AvAlg HW2

\begin{equation} 2^{n+1}/2=2^{n}\\ \rightarrow\textrm{Two parts of size }2^{n}\\ \textrm{i.e.:}\\ 1.\{1,...,2^{n}\}\\ 2.\{2^{n}+1,...,2^{n+1}\}\\ \textrm{Shift the ranges one step down and we get:}\\ 1.\{0,...,2^{n}-1\}\\ 2.\{2^{n},...,2^{n+1}-1\}\\ \\ \end{equation}

Actually, we can express Theorem 1.2 in terms of Theorem 1.1:

\begin{equation} x_{1},y_{1}\textrm{from Theorem 1.1; }x_{2},y_{2}\textrm{ from Theorem 1.2}\ \\ x_{2},y_{2}\in\{2^{n},...2^{n+1}-1\}\textrm{ & }\ x_{1},y_{1}\in\{0,...,2^{n}-1\}\\ \rightarrow x_{2}=x_{1}+2^{n}\textrm{ & }\ y_{2}=y_{1}+2^{n}\\ \rightarrow x_{2}=y_{2}\rightarrow x_{1}+2^{n}=y_{1}+2^{n}\rightarrow\textrm{proceed to break out }2^{n}\textrm{ in the relation based on Theorem 1.1.}\\ \\ \end{equation}

This also means that the range of possible values of the modulo operator in f will also range the same as in Theorem 1.1; which therefore follows (as multiplying by the argument of previously same range, results in a linear raise of the codomain) the codomain of f in Theorem 1.2.

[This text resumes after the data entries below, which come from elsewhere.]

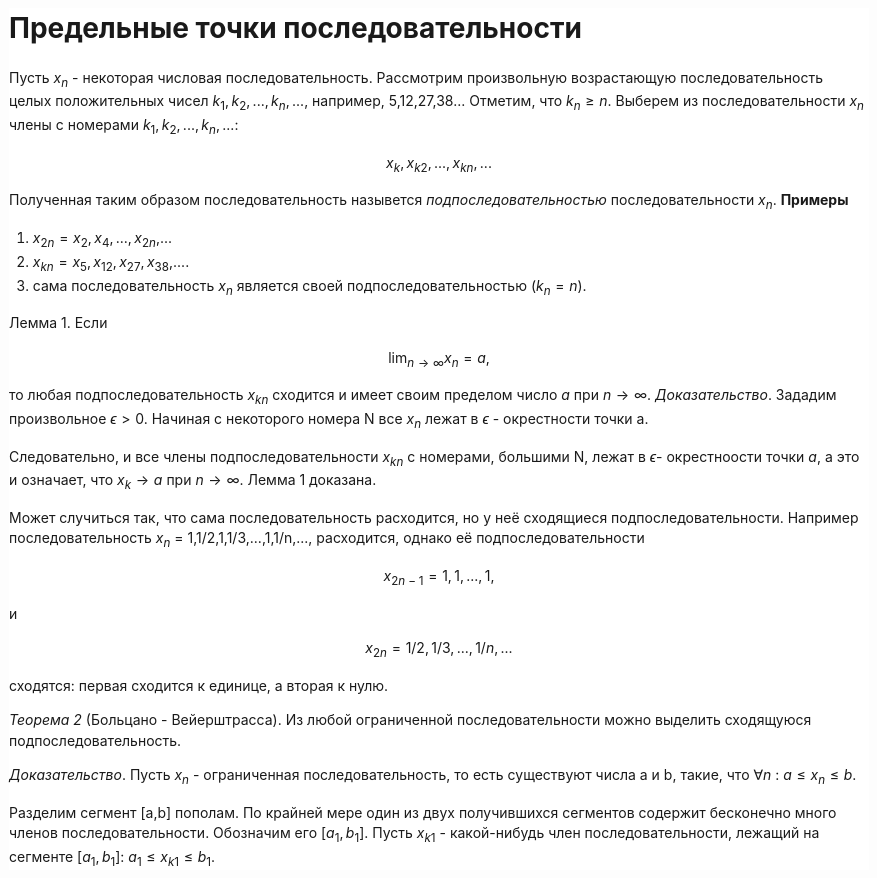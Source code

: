 # Предельные точки последовательности

Пусть ${x_n}$ - некоторая числовая последовательность. Рассмотрим произвольную возрастающую последовательность целых положительных чисел $k_1,k_2,...,k_n,...,$ например, 5,12,27,38... Отметим, что $k_n \geq n$. Выберем из последовательности ${x_n}$ члены с номерами $k_1,k_2,...,k_n,...:$

$$
    x_k,x_{k2},...,x_{kn},...
$$

Полученная таким образом последовательность назывется _подпоследовательностью_ последовательности ${x_n}$.
**Примеры**

1. ${x_{2n}} = x_2,x_4,...,x_{2n}$,...
2. ${x_{kn}} = x_5,x_{12},x_{27},x_{38}$,....
3. сама последовательность ${x_n}$ является своей подпоследовательностью $(k_n = n)$.

Лемма 1. Если

$$
    \lim_{n \to \infty} x_n = a,
$$

то любая подпоследовательность ${x_{kn}}$ сходится и имеет своим пределом число $a$ при $n\to\infty$.
_Доказательство_. Зададим произвольное $\epsilon >0$. Начиная с некоторого номера N все $x_n$ лежат в $\epsilon$ - окрестности точки a.

Следовательно, и все члены подпоследовательности ${x_{kn}}$ с номерами, большими N, лежат в $\epsilon$- окрестноости точки $a$, а это и означает, что $x_k \to a$ при $n\to\infty$. Лемма 1 доказана.

Может случиться так, что сама последовательность расходится, но у неё сходящиеся подпоследовательности. Например последовательность ${x_n}$ = 1,1/2,1,1/3,...,1,1/n,..., расходится, однако её подпоследовательности

$$
    {x_{2n-1}} = 1,1,...,1,
$$

и

$$
    {x_{2n}} = 1/2,1/3,...,1/n,...
$$

сходятся: первая сходится к единице, а вторая к нулю.

_Теорема 2_ (Больцано - Вейерштрасса). Из любой ограниченной последовательности можно выделить сходящуюся подпоследовательность.

_Доказательство_. Пусть ${x_n}$ - ограниченная последовательность, то есть существуют числа a и b, такие, что $\forall n$ : $a \leq x_n \leq b$.

Разделим сегмент [a,b] пополам. По крайней мере один из двух получившихся сегментов содержит бесконечно много членов последовательности. Обозначим его [$a_1,b_1$]. Пусть $x_{k1}$ - какой-нибудь член последовательности, лежащий на сегменте $[a_1,b_1]$: $a_1 \leq x_{k1} \leq b_1$.
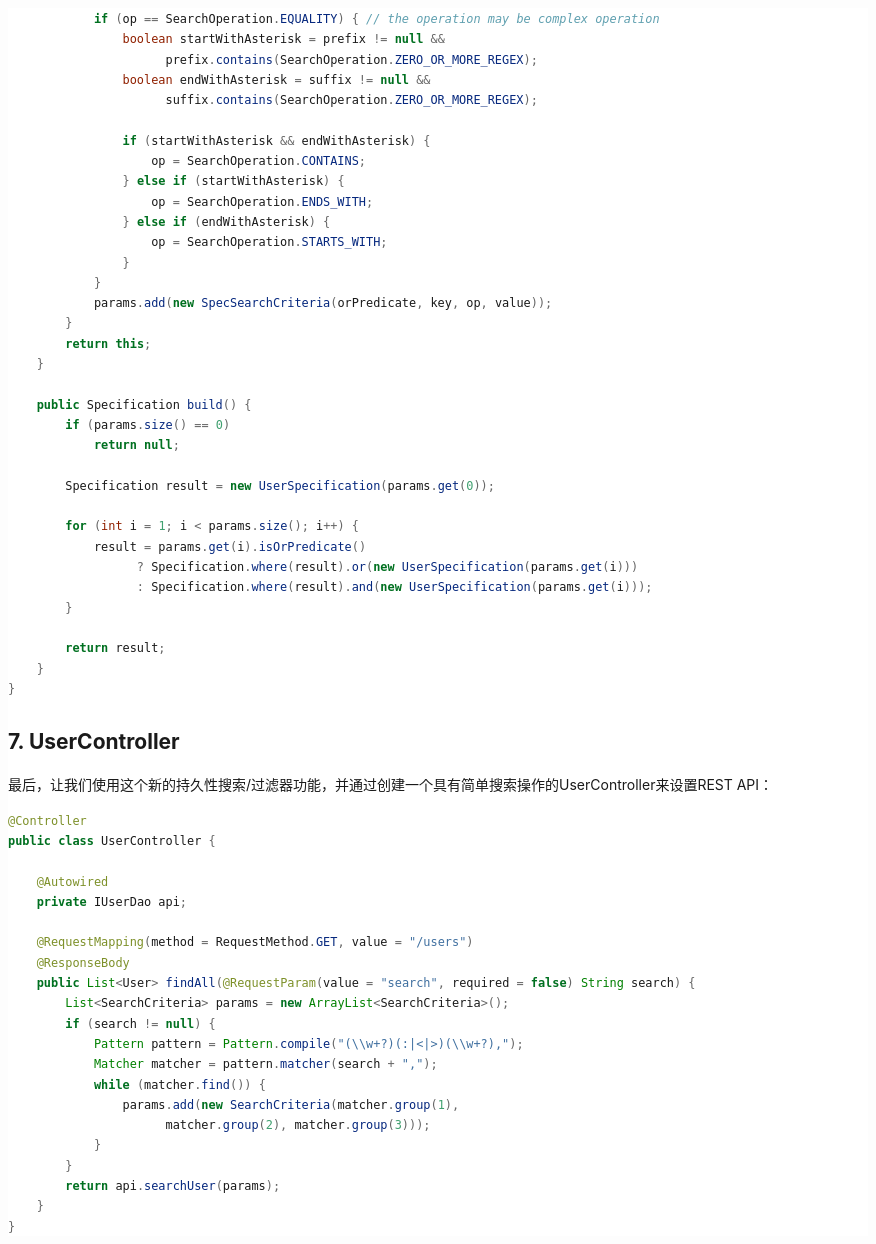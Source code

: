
 ```java
            if (op == SearchOperation.EQUALITY) { // the operation may be complex operation
                boolean startWithAsterisk = prefix != null &&
                      prefix.contains(SearchOperation.ZERO_OR_MORE_REGEX);
                boolean endWithAsterisk = suffix != null &&
                      suffix.contains(SearchOperation.ZERO_OR_MORE_REGEX);

                if (startWithAsterisk && endWithAsterisk) {
                    op = SearchOperation.CONTAINS;
                } else if (startWithAsterisk) {
                    op = SearchOperation.ENDS_WITH;
                } else if (endWithAsterisk) {
                    op = SearchOperation.STARTS_WITH;
                }
            }
            params.add(new SpecSearchCriteria(orPredicate, key, op, value));
        }
        return this;
    }

    public Specification build() {
        if (params.size() == 0)
            return null;

        Specification result = new UserSpecification(params.get(0));

        for (int i = 1; i < params.size(); i++) {
            result = params.get(i).isOrPredicate()
                  ? Specification.where(result).or(new UserSpecification(params.get(i)))
                  : Specification.where(result).and(new UserSpecification(params.get(i)));
        }

        return result;
    }
}
```

## 7. UserController

最后，让我们使用这个新的持久性搜索/过滤器功能，并通过创建一个具有简单搜索操作的UserController来设置REST API：

```java
@Controller
public class UserController {

    @Autowired
    private IUserDao api;

    @RequestMapping(method = RequestMethod.GET, value = "/users")
    @ResponseBody
    public List<User> findAll(@RequestParam(value = "search", required = false) String search) {
        List<SearchCriteria> params = new ArrayList<SearchCriteria>();
        if (search != null) {
            Pattern pattern = Pattern.compile("(\\w+?)(:|<|>)(\\w+?),");
            Matcher matcher = pattern.matcher(search + ",");
            while (matcher.find()) {
                params.add(new SearchCriteria(matcher.group(1),
                      matcher.group(2), matcher.group(3)));
            }
        }
        return api.searchUser(params);
    }
}
```
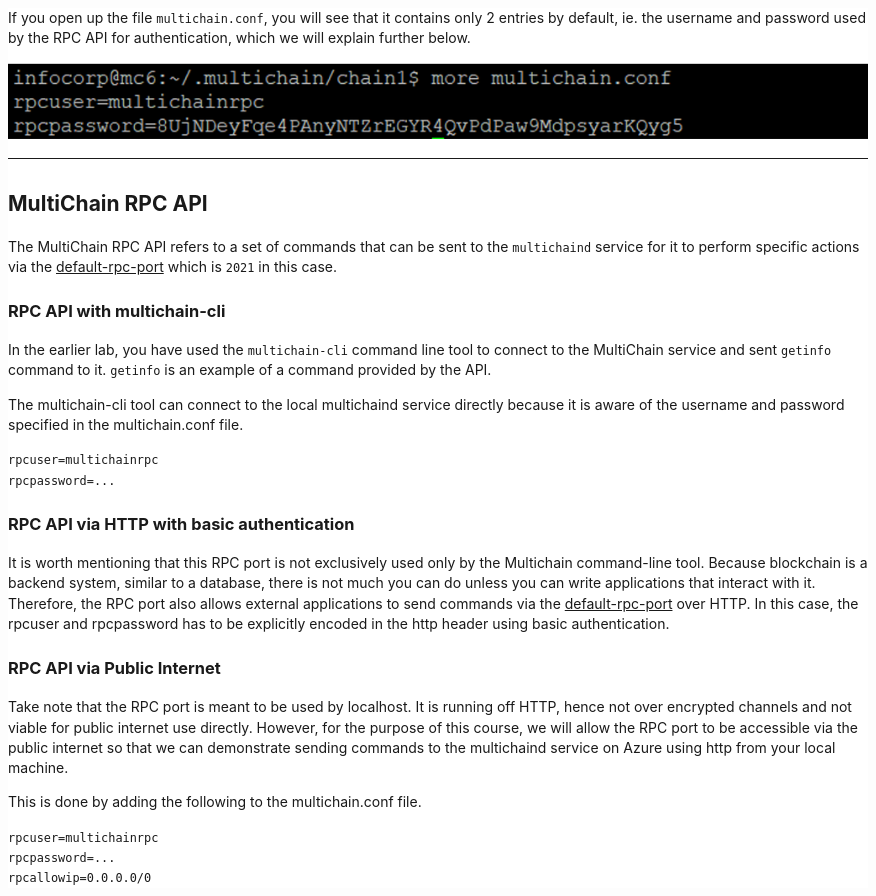 If you open up the file `multichain.conf`, you will see that it contains only 2 entries by default, ie. the username and password used by the RPC API for authentication, which we will explain further below.

![rpcallowip](./img/rpcallowip.png)

---

## MultiChain RPC API

The MultiChain RPC API refers to a set of commands that can be sent to the `multichaind` service for it to perform specific actions via the [default-rpc-port](#default-rpc-port) which is `2021` in this case.

### RPC API with multichain-cli

In the earlier lab, you have used the `multichain-cli` command line tool to connect to the MultiChain service and sent `getinfo` command to it. `getinfo` is an example of a command provided by the API.

The multichain-cli tool can connect to the local multichaind service directly because it is aware of the username and password specified in the multichain.conf file.

```
rpcuser=multichainrpc
rpcpassword=...
```

### RPC API via HTTP with basic authentication

It is worth mentioning that this RPC port is not exclusively used only by the Multichain command-line tool. Because blockchain is a backend system, similar to a database, there is not much you can do unless you can write applications that interact with it. Therefore, the RPC port also allows external applications to send commands via the [default-rpc-port](#default-rpc-port) over HTTP. In this case, the rpcuser and rpcpassword has to be explicitly encoded in the http header using basic authentication.

### RPC API via Public Internet

Take note that the RPC port is meant to be used by localhost. It is running off HTTP, hence not over encrypted channels and not viable for public internet use directly. However, for the purpose of this course, we will allow the RPC port to be accessible via the public internet so that we can demonstrate sending commands to the multichaind service on Azure using http from your local machine.

This is done by adding the following to the multichain.conf file.

```
rpcuser=multichainrpc
rpcpassword=...
rpcallowip=0.0.0.0/0
```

We can therefore state that for Theorem 1.2 in relation to Theorem 1.1 that sense:

  • The range for x and y is of the same size and the new range is still linear.
  • Sense the range for x and y is of the same size and still linear, mod p will have the same codomain as in Theorem 1.1.
  • The codomain of f is linearly transformed from Theorem 1.1 to 1.2 by the change in range for x and y.
  • As we have shown that that instances of Theorem 1.2 can always be described as a instance of Theorem 1.1; 1.2 will inherent the properties of Theorem 1.1.
  • As we are primarily concerned with the relationship between the values of x and y rather than their actual numerical, we can state that Theorem 1.2 must be true on the same basis of why Theorem 1.1 is true. Our expression of 1.2 doesn't affect that; hence Theorem 1.2 will have the same properties as Theorem 1.1.

\begin{equation} f(x) = x\textrm{ }mod \textrm{ }{p} \end{equation}


Consider the streaming algorithm for the 1-sparse recovery problem in a non-negative dynamic stream we discussed in class. Show that the same algorithm does not work for case of dynamic stream (give an explicit input stream where the algorithm does not work).
Remark: Recall that a stream is 1-sparse as long as 1 number remains, regardless of the sign. For example, stream (4,-) is 1-sparse. Stream (1, -), (1, -) is also 1-sparse.

Let's first define the terms of 1-sparse recovery as defined in the lectures and in DD2440 – Summary of algorithms by Arvid Fahlström Myrman:

  • Given: m items
  • For each item in the stream, calculate a bitsum according to the sign in the items.